## About this exercise
Look for the word "newlength" in the material below. Copy each line that has it.

## Information shown
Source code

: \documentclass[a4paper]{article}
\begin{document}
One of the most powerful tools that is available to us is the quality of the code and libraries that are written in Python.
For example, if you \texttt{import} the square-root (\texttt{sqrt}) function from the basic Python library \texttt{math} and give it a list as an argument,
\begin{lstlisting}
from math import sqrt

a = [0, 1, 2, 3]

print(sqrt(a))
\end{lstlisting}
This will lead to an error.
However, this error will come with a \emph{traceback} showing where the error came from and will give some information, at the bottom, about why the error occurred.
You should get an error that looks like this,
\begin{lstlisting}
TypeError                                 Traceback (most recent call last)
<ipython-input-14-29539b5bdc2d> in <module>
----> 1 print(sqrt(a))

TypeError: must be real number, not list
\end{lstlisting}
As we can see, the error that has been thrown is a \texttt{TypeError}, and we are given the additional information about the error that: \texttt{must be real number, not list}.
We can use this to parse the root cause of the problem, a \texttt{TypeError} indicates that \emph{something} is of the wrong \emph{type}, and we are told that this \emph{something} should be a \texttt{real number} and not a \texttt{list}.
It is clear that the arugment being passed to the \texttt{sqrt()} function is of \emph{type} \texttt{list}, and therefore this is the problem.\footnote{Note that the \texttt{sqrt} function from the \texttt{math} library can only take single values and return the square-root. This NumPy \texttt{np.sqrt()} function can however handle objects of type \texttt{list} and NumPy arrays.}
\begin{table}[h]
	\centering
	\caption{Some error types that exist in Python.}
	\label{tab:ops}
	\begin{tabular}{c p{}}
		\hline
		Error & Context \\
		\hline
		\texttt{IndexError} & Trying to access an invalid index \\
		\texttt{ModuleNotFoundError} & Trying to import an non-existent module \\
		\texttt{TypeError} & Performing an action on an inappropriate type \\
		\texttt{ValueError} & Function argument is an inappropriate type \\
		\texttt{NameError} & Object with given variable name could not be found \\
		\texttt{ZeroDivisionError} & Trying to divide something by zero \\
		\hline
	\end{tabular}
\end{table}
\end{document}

==

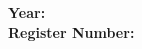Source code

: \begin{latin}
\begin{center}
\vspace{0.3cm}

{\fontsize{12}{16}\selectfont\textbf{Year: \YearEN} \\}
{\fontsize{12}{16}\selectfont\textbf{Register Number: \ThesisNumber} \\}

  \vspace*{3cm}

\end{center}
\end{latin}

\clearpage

---

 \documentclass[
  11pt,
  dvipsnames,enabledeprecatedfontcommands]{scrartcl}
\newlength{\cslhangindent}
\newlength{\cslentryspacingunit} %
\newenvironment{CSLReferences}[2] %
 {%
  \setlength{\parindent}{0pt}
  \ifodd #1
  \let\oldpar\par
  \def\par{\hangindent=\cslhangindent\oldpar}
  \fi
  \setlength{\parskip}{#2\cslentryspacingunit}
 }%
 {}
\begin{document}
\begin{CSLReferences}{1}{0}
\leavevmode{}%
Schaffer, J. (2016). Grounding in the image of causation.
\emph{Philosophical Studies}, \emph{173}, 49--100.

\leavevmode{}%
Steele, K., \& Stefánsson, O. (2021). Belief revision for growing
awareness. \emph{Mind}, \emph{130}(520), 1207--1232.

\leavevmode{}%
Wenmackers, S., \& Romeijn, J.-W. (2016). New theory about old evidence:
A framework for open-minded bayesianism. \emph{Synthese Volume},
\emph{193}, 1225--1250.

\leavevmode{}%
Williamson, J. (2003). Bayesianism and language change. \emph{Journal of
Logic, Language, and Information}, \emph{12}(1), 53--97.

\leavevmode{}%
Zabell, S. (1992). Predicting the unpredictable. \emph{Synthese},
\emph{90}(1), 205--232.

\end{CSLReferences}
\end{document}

## Response
\newlength{\cslhangindent}
\newlength{\cslentryspacingunit} %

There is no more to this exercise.